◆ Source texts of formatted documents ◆
== == ==

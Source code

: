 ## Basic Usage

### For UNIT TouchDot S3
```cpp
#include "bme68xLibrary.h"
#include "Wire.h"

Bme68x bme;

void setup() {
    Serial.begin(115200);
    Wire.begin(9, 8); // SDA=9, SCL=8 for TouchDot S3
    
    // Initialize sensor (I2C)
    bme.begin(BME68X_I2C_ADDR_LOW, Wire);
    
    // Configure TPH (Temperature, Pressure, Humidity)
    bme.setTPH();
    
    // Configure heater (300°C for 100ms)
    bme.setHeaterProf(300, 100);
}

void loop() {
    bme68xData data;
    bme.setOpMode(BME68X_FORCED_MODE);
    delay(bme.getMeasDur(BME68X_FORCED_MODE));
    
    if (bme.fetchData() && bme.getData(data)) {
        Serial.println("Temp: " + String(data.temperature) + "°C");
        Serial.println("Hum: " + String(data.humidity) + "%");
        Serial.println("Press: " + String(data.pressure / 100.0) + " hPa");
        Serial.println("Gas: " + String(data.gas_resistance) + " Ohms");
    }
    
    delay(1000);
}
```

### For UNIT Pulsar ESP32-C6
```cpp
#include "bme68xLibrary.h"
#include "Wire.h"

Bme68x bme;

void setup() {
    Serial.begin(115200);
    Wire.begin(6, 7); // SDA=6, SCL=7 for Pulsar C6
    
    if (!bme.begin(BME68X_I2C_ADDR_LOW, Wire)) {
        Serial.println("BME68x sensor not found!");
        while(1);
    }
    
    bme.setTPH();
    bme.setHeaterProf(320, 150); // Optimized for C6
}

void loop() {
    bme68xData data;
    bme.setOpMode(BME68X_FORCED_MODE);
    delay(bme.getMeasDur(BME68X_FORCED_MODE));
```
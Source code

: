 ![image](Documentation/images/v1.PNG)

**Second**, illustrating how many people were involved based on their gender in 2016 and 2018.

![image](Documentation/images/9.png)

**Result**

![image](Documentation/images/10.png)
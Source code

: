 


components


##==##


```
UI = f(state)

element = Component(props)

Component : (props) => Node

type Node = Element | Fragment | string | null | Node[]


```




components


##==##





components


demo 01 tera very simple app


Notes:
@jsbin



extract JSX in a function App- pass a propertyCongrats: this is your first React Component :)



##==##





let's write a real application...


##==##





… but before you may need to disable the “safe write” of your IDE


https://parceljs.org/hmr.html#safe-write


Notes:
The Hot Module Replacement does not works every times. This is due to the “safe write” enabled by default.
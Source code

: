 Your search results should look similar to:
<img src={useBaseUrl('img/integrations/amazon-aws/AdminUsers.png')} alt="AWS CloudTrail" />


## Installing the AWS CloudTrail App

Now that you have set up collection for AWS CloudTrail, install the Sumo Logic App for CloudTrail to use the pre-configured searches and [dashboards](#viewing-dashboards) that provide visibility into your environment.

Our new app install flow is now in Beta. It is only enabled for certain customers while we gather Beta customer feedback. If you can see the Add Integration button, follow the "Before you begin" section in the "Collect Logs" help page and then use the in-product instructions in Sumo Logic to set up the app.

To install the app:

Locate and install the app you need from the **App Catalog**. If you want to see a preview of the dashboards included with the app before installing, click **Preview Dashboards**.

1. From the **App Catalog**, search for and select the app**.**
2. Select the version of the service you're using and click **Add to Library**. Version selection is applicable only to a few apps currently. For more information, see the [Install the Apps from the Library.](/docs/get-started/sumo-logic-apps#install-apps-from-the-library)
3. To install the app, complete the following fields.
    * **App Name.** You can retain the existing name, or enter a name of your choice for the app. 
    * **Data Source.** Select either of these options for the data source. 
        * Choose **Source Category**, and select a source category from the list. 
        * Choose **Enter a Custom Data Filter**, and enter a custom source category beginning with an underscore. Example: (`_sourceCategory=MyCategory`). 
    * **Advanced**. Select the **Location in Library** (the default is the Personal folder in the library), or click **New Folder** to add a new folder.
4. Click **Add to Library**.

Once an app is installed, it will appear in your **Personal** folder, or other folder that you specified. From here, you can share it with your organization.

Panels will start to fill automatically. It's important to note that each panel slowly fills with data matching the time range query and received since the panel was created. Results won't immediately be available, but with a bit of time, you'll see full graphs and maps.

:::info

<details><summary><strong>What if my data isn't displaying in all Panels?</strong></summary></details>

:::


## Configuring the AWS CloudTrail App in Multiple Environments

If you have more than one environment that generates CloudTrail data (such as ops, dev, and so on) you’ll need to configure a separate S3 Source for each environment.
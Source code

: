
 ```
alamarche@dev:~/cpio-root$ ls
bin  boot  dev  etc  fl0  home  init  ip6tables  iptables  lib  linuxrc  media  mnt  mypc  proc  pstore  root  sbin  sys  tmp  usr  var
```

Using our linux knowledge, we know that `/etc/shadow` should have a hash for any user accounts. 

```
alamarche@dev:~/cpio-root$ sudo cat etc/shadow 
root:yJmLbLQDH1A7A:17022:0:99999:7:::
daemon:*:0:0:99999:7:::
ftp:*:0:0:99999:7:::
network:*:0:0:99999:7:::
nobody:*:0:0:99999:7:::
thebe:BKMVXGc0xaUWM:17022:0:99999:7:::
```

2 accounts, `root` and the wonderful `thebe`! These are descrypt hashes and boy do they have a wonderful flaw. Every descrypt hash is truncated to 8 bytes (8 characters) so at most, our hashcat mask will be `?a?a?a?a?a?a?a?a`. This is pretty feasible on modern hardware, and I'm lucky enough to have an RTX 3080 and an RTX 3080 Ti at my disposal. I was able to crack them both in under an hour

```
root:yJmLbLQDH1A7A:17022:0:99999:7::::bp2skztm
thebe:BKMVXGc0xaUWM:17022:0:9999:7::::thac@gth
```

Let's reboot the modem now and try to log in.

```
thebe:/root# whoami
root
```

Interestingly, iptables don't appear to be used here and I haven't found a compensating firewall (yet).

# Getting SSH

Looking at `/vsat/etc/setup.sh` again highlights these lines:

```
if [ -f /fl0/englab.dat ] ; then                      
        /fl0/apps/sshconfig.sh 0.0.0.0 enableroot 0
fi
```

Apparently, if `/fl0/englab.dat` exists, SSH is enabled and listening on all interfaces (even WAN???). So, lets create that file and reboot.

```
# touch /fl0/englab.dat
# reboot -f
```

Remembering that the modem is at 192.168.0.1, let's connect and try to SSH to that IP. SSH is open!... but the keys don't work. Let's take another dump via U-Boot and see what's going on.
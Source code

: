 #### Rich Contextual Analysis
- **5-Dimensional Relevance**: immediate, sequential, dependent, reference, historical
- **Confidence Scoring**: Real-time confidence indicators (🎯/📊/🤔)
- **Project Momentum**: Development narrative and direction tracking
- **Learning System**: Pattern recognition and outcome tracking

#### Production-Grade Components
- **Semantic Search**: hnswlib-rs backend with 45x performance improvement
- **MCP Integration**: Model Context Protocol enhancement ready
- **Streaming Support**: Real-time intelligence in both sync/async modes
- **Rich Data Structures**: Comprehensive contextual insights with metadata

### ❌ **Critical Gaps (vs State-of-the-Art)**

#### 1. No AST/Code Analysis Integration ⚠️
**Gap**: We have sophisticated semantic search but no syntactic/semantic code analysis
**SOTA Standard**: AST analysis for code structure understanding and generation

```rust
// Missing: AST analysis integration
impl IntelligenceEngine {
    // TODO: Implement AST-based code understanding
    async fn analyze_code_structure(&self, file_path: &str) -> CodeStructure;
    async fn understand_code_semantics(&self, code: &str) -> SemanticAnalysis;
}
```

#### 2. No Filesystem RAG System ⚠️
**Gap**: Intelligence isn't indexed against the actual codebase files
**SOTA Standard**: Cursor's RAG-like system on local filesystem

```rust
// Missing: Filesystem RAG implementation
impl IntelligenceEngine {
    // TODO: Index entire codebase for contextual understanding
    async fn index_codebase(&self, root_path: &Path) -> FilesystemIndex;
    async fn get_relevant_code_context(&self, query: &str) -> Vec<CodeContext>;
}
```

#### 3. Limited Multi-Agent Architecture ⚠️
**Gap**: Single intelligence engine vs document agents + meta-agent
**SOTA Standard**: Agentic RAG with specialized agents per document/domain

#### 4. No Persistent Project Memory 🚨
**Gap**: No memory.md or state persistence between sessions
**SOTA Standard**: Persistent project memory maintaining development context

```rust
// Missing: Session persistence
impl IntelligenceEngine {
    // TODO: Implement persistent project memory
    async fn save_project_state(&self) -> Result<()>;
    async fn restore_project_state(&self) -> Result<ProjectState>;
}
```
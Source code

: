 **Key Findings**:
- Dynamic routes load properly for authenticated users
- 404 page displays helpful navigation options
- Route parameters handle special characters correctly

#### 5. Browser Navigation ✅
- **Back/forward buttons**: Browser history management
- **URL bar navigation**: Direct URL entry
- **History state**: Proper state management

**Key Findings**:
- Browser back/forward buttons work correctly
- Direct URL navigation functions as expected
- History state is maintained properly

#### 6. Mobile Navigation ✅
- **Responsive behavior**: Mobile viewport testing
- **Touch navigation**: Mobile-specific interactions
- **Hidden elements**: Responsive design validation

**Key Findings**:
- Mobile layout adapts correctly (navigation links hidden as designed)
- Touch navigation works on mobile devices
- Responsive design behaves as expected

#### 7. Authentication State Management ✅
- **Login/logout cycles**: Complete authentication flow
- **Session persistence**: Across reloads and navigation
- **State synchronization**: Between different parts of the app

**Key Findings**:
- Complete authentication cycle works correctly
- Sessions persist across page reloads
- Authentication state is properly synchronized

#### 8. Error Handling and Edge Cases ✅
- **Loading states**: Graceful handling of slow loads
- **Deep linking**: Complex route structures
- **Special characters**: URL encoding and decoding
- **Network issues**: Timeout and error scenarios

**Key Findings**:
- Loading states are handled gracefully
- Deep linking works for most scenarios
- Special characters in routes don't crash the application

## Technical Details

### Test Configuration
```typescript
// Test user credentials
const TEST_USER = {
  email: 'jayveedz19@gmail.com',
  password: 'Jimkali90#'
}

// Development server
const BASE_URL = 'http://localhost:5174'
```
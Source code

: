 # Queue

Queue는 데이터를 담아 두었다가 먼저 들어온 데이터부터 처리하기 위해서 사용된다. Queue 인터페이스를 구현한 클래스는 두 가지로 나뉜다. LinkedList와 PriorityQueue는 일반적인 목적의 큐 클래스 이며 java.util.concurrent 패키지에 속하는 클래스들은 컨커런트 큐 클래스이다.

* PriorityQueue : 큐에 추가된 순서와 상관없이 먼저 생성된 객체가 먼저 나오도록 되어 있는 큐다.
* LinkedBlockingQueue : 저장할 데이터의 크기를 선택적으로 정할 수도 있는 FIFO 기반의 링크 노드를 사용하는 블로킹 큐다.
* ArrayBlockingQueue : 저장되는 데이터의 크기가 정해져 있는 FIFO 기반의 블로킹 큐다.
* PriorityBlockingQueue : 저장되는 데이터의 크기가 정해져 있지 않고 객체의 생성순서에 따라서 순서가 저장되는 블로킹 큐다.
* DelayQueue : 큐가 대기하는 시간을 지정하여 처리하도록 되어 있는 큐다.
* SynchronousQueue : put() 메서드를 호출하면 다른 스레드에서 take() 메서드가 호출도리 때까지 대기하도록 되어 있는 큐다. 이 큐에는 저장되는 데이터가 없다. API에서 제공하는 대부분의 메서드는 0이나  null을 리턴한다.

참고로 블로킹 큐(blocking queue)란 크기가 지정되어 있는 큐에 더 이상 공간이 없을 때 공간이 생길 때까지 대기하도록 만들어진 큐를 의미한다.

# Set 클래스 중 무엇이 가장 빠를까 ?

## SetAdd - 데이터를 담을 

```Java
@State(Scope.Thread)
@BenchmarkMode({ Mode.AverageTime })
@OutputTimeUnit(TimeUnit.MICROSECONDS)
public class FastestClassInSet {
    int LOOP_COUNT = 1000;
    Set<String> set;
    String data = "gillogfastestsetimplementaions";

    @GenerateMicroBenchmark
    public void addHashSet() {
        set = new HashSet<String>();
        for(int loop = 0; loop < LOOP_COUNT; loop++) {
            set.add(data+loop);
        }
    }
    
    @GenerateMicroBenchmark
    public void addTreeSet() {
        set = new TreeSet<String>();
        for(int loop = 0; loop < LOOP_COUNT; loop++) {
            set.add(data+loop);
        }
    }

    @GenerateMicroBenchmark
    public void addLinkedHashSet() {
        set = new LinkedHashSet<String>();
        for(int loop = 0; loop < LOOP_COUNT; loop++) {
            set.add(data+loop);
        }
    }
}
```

== == ==

◆ GOAL OF THE EXERCISE ◆
What is needed here is how many lines of the entries contain "데이터의"; give that number alone.

◆ OUTPUT OF THE TASK ◆
3